Rendered images with source text
=-=-=
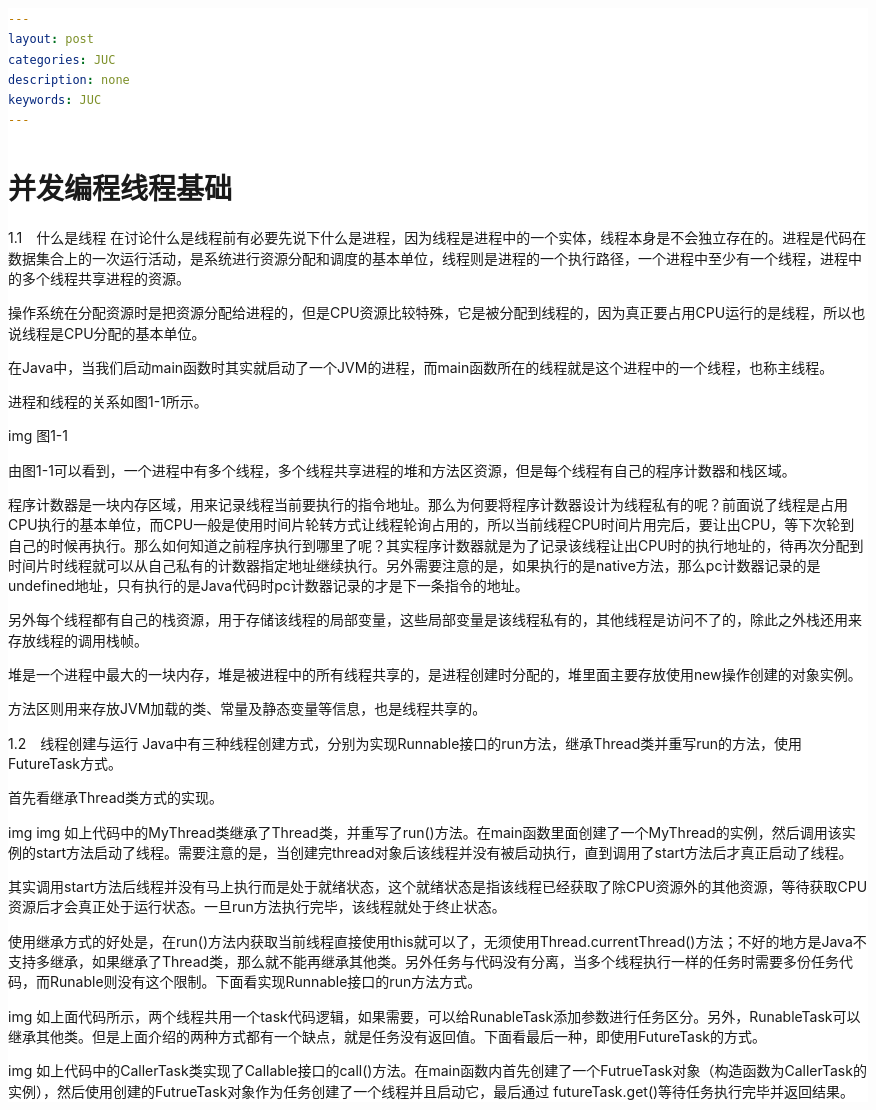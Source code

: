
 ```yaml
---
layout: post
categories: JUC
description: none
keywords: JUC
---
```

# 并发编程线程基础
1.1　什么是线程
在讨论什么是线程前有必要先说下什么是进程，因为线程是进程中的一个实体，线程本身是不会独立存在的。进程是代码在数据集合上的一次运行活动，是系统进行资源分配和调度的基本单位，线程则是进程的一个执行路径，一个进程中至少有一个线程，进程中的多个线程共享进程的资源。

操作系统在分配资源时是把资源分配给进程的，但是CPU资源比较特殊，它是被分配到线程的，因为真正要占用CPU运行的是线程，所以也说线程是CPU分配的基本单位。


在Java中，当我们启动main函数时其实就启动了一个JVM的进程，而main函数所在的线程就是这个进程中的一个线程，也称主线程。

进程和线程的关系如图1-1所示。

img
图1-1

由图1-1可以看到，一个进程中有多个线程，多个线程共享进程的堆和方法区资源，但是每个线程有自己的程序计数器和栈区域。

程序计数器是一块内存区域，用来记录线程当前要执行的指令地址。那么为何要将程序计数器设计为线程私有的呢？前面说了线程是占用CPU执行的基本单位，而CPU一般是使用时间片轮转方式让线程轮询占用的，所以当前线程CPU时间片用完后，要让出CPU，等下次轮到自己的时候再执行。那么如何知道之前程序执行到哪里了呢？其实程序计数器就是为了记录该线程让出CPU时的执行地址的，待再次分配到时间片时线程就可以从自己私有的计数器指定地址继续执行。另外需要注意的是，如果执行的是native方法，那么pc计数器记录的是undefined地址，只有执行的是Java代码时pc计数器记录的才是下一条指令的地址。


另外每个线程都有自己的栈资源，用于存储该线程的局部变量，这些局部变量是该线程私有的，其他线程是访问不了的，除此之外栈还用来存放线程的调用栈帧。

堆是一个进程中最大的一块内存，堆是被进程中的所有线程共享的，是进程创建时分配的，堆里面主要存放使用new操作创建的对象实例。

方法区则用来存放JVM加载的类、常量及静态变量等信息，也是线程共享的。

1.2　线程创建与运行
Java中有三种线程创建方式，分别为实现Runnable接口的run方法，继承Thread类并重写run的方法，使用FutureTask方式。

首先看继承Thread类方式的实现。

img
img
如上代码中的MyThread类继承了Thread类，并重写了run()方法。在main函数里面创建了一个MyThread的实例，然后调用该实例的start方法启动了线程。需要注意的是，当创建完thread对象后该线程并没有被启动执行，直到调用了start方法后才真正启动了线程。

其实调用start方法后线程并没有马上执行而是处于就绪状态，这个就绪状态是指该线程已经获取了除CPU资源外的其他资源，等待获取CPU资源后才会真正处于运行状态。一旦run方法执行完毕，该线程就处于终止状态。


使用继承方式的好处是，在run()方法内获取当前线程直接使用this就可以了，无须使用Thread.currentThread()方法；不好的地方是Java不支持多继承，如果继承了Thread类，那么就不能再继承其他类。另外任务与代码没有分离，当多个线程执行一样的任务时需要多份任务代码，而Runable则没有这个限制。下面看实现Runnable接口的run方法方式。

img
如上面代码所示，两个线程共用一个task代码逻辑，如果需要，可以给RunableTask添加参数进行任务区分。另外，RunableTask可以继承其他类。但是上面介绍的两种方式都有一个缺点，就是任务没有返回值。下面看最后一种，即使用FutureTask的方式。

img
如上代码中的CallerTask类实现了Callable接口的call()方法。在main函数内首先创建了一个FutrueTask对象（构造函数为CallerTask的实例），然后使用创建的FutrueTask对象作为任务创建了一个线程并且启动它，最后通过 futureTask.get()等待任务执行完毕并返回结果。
=-=-=
** What you will do **
Only what runs from the line containing "如上面代码所示，两个线程共用" through the final line of the entries above belongs in the answer, restated exactly.

** Answer to the problem **
如上面代码所示，两个线程共用一个task代码逻辑，如果需要，可以给RunableTask添加参数进行任务区分。另外，RunableTask可以继承其他类。但是上面介绍的两种方式都有一个缺点，就是任务没有返回值。下面看最后一种，即使用FutureTask的方式。

img
如上代码中的CallerTask类实现了Callable接口的call()方法。在main函数内首先创建了一个FutrueTask对象（构造函数为CallerTask的实例），然后使用创建的FutrueTask对象作为任务创建了一个线程并且启动它，最后通过 futureTask.get()等待任务执行完毕并返回结果。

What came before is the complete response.